Toluca, Estado de México. 11 de febrero. – Con el objetivo de que las decisiones sindicales se tomen sin presiones, sin “línea” y sin intervención desde el poder, el diputado de morena Rigoberto Vargas Cervantes, presentó una iniciativa que busca reconocer y proteger de forma expresa la autonomía sindical de las y los servidores públicos estatales y municipales, y sobre todo establecer consecuencias claras cuando una persona servidora pública se entrometa en la vida interna de un sindicato.

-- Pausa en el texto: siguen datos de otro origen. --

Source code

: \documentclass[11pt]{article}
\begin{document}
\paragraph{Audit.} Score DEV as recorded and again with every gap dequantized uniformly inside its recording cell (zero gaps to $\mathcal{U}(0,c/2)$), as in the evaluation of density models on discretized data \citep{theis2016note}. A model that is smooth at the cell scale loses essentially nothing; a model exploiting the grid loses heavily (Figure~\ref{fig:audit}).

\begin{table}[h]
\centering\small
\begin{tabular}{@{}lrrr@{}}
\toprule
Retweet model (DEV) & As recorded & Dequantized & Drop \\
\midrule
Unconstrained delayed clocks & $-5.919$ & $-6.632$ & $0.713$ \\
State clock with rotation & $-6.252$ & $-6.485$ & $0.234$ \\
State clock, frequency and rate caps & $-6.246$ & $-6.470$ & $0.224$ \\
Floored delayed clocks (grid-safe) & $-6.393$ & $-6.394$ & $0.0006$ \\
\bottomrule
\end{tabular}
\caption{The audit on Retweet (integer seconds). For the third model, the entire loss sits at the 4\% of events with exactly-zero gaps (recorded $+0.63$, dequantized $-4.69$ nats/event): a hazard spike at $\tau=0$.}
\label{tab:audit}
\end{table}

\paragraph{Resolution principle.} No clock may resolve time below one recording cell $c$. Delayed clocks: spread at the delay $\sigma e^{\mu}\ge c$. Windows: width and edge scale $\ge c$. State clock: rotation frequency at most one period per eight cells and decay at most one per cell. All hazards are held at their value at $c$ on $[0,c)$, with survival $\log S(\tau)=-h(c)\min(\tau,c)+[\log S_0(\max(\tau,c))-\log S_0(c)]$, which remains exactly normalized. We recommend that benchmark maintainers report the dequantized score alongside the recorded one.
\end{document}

En términos ciudadanos, la propuesta parte de una realidad conocida: cuando una autoridad interviene —directa o indirectamente— en elecciones sindicales, en la administración de recursos o en decisiones internas, se distorsiona la representación y se debilita la democracia sindical. Por eso, el planteamiento busca armonizar la legislación local con estándares ya existentes en el marco federal y dejar reglas claras para evitar la injerencia en la organización sindical y sus procesos internos.
La iniciativa del diputado morenista propone adicionar el artículo 138 Bis a la Ley del Trabajo de los Servidores Públicos del Estado y Municipios, para establecer que los sindicatos deben gozar de protección frente a cualquier acto de injerencia por parte de personas servidoras públicas en su constitución, funcionamiento, administración y, de manera muy puntual, en el libre desarrollo de las elecciones sindicales (incluyendo reglas de elegibilidad, reelección o destitución de directivas). Además, fija algo determinante: cualquier contravención será considerada falta administrativa grave y se sancionará conforme a la Ley de Responsabilidades Administrativas del Estado de México y Municipios.
Para que esto no se quede en generalidades, el propio 138 Bis define ejemplos concretos de “injerencia sindical”: desde coaccionar, inducir o amenazar para que alguien vote por determinada planilla; presionar jerárquicamente a subordinados para apoyar o rechazar candidaturas; condicionar permisos, licencias o servicios a cambio de respaldo; ofrecer ascensos o estímulos por apoyo; o usar recursos institucionales (fondos, bienes, personal, instalaciones, vehículos, redes) para favorecer o perjudicar a una opción sindical.
El segundo cambio clave es que la iniciativa lleva esa prohibición al terreno de las responsabilidades: plantea adicionar una fracción para que la “Injerencia Sindical” quede expresamente catalogada como falta administrativa grave, crear una sección específica sobre el tema y añadir el artículo 67 Bis, que establece responsabilidad cuando la persona servidora pública, por sí o por terceros, incurra en esas conductas previstas en la ley laboral.
En cuanto a la entrada en vigor, el proyecto establece que, si se aprueba, el decreto aplicará al día siguiente de su publicación en el Periódico Oficial “Gaceta del Gobierno”, y que autoridades estatales y municipales deberán adecuar reglamentos, lineamientos y disposiciones administrativas en un plazo no mayor a 60 días naturales.